Try it »
Could you tally the lines of the entries that carry the string "such"? Reply with the number and nothing more.
___ Data provided
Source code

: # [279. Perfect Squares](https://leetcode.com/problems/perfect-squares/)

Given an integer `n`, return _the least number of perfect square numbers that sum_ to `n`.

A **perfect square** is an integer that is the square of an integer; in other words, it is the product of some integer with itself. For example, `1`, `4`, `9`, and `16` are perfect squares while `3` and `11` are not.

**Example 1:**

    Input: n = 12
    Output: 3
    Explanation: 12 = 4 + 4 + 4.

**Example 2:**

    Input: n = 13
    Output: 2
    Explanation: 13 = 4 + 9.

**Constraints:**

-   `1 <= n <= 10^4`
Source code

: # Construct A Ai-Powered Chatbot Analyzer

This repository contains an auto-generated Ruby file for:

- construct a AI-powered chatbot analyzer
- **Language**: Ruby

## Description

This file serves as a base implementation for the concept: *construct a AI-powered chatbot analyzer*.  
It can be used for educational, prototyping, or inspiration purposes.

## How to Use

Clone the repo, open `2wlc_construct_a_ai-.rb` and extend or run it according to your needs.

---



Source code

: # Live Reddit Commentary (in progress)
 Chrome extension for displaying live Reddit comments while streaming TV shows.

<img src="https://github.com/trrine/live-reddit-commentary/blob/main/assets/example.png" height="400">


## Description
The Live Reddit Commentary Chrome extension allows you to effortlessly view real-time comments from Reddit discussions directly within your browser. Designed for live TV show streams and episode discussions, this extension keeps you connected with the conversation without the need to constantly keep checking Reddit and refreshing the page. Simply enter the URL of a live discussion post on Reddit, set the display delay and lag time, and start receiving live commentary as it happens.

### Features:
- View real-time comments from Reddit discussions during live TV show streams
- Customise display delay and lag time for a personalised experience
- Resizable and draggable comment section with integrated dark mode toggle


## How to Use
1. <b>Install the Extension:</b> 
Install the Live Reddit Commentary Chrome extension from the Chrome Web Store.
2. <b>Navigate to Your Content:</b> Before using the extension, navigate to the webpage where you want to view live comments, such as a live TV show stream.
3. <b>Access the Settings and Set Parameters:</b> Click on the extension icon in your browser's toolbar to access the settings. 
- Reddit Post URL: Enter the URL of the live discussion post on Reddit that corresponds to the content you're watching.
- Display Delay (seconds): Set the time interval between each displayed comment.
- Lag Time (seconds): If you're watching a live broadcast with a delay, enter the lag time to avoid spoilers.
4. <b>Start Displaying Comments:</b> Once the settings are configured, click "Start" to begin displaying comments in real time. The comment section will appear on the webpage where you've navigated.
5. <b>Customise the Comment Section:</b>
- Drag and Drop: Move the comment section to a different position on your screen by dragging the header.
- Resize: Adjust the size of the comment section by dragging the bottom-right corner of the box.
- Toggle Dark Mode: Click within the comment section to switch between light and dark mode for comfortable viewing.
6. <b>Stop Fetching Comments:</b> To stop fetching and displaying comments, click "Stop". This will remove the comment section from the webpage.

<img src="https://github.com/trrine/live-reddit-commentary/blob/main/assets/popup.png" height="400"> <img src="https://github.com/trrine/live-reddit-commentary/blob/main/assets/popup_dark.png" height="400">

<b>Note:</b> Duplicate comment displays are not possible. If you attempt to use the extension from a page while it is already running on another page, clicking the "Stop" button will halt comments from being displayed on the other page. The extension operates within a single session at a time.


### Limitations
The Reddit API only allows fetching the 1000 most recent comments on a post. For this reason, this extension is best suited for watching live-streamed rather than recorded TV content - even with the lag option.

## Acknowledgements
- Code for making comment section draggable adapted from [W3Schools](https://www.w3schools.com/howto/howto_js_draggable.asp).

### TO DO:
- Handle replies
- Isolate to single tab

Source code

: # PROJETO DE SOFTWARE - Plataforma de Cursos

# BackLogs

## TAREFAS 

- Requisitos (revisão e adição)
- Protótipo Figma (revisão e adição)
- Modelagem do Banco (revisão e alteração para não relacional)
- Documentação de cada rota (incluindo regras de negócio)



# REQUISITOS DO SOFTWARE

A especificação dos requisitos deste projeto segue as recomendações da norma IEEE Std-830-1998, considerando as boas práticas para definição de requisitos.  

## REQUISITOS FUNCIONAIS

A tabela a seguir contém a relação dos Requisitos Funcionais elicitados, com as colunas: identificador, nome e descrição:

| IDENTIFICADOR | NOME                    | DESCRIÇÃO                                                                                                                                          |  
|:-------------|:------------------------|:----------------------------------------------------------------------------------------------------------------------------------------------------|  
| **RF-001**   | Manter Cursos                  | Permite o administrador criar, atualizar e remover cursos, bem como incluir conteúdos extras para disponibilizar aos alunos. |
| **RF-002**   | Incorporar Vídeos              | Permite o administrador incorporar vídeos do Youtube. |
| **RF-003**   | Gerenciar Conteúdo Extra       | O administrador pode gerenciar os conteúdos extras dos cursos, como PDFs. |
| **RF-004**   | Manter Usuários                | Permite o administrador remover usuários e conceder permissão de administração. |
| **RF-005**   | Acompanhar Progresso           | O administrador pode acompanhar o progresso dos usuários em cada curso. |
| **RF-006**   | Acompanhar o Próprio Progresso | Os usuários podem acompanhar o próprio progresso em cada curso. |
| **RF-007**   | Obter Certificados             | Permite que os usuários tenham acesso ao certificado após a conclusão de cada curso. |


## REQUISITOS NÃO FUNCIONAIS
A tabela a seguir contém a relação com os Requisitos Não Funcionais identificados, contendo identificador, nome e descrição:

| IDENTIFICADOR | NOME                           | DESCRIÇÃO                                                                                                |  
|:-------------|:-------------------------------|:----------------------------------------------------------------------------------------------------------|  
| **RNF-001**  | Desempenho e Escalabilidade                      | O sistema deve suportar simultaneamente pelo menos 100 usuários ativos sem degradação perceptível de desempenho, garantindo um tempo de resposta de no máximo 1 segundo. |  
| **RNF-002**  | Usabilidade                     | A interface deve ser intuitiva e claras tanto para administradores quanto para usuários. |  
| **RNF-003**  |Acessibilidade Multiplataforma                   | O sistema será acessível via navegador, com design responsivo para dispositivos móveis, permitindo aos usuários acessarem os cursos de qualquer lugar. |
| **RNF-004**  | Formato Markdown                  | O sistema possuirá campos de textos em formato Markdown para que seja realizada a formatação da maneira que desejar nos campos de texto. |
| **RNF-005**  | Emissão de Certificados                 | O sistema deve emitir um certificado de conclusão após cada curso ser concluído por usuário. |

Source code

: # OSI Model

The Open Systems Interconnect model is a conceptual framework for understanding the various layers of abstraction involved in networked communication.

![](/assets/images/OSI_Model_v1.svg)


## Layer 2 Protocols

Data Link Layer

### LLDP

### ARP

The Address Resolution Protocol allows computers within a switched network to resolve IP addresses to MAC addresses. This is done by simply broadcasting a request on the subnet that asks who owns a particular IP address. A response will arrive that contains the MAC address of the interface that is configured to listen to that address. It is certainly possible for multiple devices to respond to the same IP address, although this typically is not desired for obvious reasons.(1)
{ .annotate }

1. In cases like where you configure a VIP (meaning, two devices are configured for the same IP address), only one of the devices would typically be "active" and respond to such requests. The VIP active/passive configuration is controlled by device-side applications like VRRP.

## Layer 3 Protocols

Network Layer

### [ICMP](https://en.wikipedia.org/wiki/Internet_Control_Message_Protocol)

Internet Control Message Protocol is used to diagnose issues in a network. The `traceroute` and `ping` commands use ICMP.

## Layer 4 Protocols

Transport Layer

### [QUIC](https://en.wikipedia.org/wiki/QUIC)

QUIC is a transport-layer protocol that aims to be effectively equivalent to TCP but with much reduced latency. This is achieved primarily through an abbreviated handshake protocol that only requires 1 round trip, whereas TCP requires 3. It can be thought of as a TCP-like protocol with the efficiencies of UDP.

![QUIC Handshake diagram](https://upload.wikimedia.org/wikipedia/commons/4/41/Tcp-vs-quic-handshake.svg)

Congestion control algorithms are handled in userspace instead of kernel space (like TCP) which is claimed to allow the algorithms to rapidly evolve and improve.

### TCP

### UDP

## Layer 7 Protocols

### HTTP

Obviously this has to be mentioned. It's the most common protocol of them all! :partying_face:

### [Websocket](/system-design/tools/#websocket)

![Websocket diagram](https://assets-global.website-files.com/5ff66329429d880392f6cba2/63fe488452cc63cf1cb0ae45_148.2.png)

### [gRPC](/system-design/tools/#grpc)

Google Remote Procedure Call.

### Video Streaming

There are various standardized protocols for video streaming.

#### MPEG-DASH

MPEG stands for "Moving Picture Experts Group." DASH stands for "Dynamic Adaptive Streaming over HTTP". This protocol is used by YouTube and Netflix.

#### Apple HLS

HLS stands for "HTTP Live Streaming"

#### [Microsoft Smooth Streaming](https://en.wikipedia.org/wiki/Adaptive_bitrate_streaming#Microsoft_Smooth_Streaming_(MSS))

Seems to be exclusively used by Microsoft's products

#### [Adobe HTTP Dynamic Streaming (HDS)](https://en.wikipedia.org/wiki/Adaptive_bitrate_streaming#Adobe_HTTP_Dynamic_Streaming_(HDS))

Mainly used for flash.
______
Result »
2